Alpignano – Istituzione del Coc e maggiore chiarezza sulle condizioni degli ospiti e del personale: lo chiedono le forze politiche al Commissario Straordinario di Alpignano e al Prefetto di Torino.

“Siamo consapevoli e coscienti del grande lavoro svolto dal Commissario e da tutti gli Uffici comunali ma riteniamo che la particolare situazione di Alpignano, priva di una governance radicata sul territorio, sia un aggravio all’attuale condizione di emergenza e pertanto riteniamo l’istituzione del Centro Operativo Comunale la misura per poter garantire al dottor Paolo Accardi il massimo supporto e collaborazione”.

Sul territorio ci sono “associazioni di volontari pronte per mettersi a disposizione ed aiutare ma le quali senza coordinamento e senza autorizzazione non possono farlo”, scrivono Fratelli d’Italia, Laboratorio delle Idee, Italia Viva, Partito Democratico e Partito Socialista.

“Immaginiamo  – scrivono nella comunicazione al Commissario e al Prefetto – le criticità della Polizia Municipale nel poter coprire al massimo il territorio, scongiurando uscite “irregolari” e assembramenti potenzialmente pericolosi, nonché nell’attuazione delle misure di controllo di attività commerciali e mercatali. Immaginiamo le necessità che gli Uffici preposti potrebbero avere per la gestione dell’erogazione dei buoni spesa COVID-19”.

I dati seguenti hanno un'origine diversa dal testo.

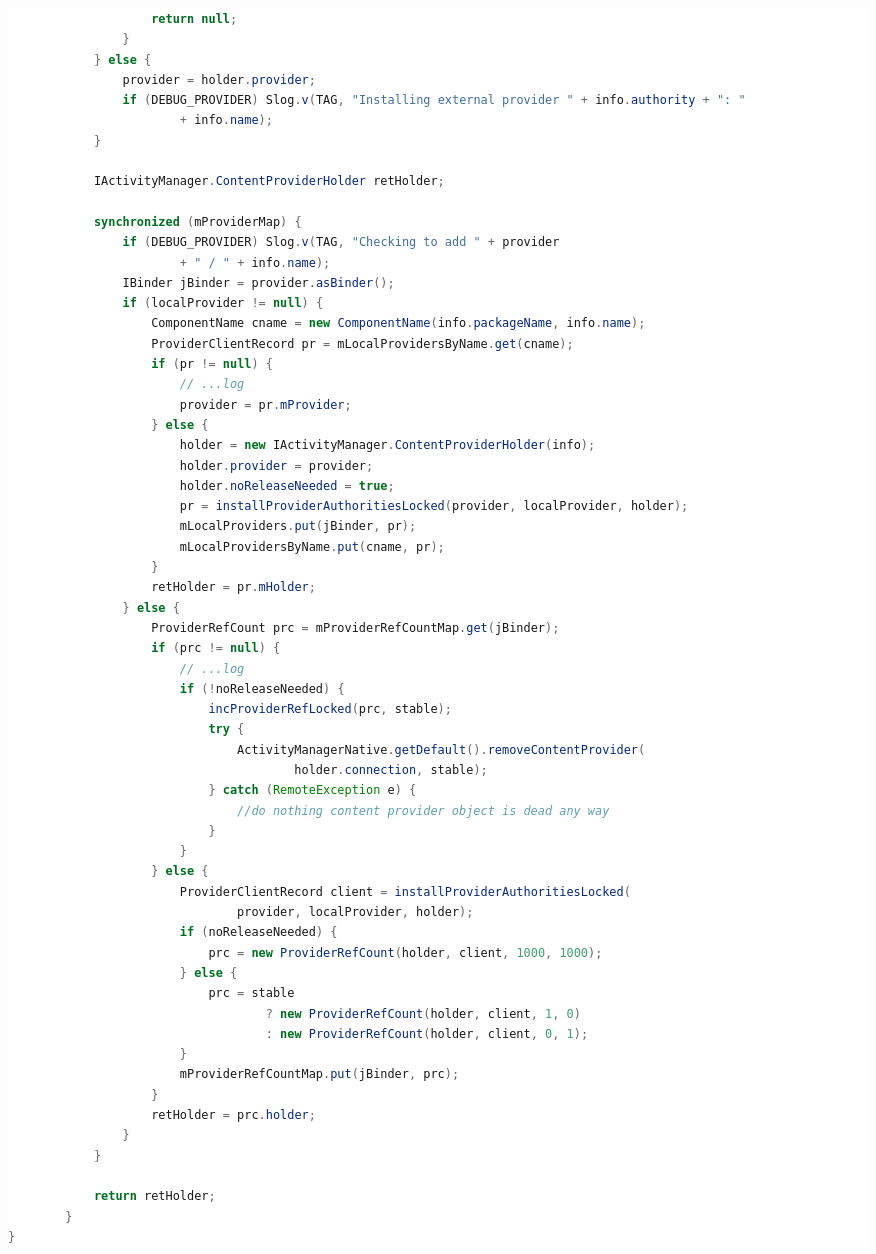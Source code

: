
 ```java
                    return null;
                }
            } else {
                provider = holder.provider;
                if (DEBUG_PROVIDER) Slog.v(TAG, "Installing external provider " + info.authority + ": "
                        + info.name);
            }
    
            IActivityManager.ContentProviderHolder retHolder;
    
            synchronized (mProviderMap) {
                if (DEBUG_PROVIDER) Slog.v(TAG, "Checking to add " + provider
                        + " / " + info.name);
                IBinder jBinder = provider.asBinder();
                if (localProvider != null) {
                    ComponentName cname = new ComponentName(info.packageName, info.name);
                    ProviderClientRecord pr = mLocalProvidersByName.get(cname);
                    if (pr != null) {
                        // ...log
                        provider = pr.mProvider;
                    } else {
                        holder = new IActivityManager.ContentProviderHolder(info);
                        holder.provider = provider;
                        holder.noReleaseNeeded = true;
                        pr = installProviderAuthoritiesLocked(provider, localProvider, holder);
                        mLocalProviders.put(jBinder, pr);
                        mLocalProvidersByName.put(cname, pr);
                    }
                    retHolder = pr.mHolder;
                } else {
                    ProviderRefCount prc = mProviderRefCountMap.get(jBinder);
                    if (prc != null) {
                        // ...log
                        if (!noReleaseNeeded) {
                            incProviderRefLocked(prc, stable);
                            try {
                                ActivityManagerNative.getDefault().removeContentProvider(
                                        holder.connection, stable);
                            } catch (RemoteException e) {
                                //do nothing content provider object is dead any way
                            }
                        }
                    } else {
                        ProviderClientRecord client = installProviderAuthoritiesLocked(
                                provider, localProvider, holder);
                        if (noReleaseNeeded) {
                            prc = new ProviderRefCount(holder, client, 1000, 1000);
                        } else {
                            prc = stable
                                    ? new ProviderRefCount(holder, client, 1, 0)
                                    : new ProviderRefCount(holder, client, 0, 1);
                        }
                        mProviderRefCountMap.put(jBinder, prc);
                    }
                    retHolder = prc.holder;
                }
            }
    
            return retHolder;
        }
}
```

Le forze politiche sottolineano la necessità da parte dei cittadini di avere maggiori comunicazioni: “Chiediamo chiarezza assoluta sulle condizioni, oramai precipitate, all’interno della RSA “Al Castello” chiedendo un resoconto ufficiale e chiaro sulle condizioni delle persone ospitate e del personale operante. Vi chiediamo d’istituire al più presto un tavolo con Direzione RSA, Unità di Crisi e ASL affinché possano esser attuate tutte le misure necessarie”.